À midi, l’ensemble des sans-abris qui occupaient la place de l’Étoile avaient été réorientés, comme l’explique l’adjointe en charge des solidarités Floriane Varieras :
« Il y a un millefeuille d’hébergements possibles, tout est organisé par la préfecture. Chaque hébergement va dépendre de la situation administrative de chacun. »
Floriane Varieras, adjointe de la Ville de Strasbourg en charge des solidarités
Si les personnes ont le statut de demandeurs d’asile, elles seront prises en charge par l’Office français de l’Immigration et de l’Intégration (OFII) dans la recherche d’un hébergement. Mais selon une source proche de l’OFII, « parmi les anciens occupants de la place de l’Étoile, très peu, voire aucune famille se trouve dans cette situation. Pour être éligible, il faut que la demande d’asile soit en cours d’examen auprès de l’Office français de protection des réfugiés et des apatrides (Ofpra) ou en cours de procédure auprès de la Cour nationale du droit d’asile (CNPA). Si toutes les demandes et recours ont été déboutés, alors les familles ne peuvent pas bénéficier du dispositif national d’accueil de l’OFII, et c’est à la préfecture de les prendre en charge. »

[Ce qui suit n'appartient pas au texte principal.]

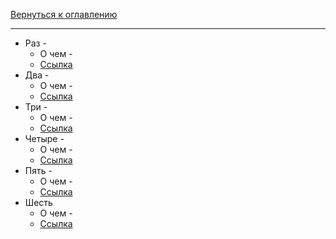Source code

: [Вернуться к оглавлению](https://github.com/engine-it-in/different-level-task/blob/main/README.md)
***

* Раз -
  * О чем - 
  * [Ссылка](https://habr.com/ru/companies/alfastrah/articles/712964/) 
* Два - 
  * О чем -
  * [Ссылка](https://habr.com/ru/companies/alfastrah/articles/728366/)
* Три -
  * О чем -
  * [Ссылка](https://habr.com/ru/companies/alfastrah/articles/748570/)
* Четыре - 
  * О чем -
  * [Ссылка](https://habr.com/ru/companies/alfastrah/articles/792598/)
* Пять -
  * О чем -
  * [Ссылка](https://habr.com/ru/companies/alfastrah/articles/808281/)
* Шесть
  * О чем -
  * [Ссылка](https://habr.com/ru/companies/alfastrah/articles/823974/)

Bouxwiller, « un faux centre de rétention »
Selon Gabriel Cardoen, militant pour le droit des réfugiés à Strasbourg, « une grande partie des sans-abris ont été dirigés vers le centre d’aide pour le retour à Bouxwiller. C’est un genre de faux centre de rétention. Ils sont libres d’aller et venir. C’est un lieu provisoire le temps d’examiner la situation au cas par cas. »
« La Ville savait ce qui allait se passer »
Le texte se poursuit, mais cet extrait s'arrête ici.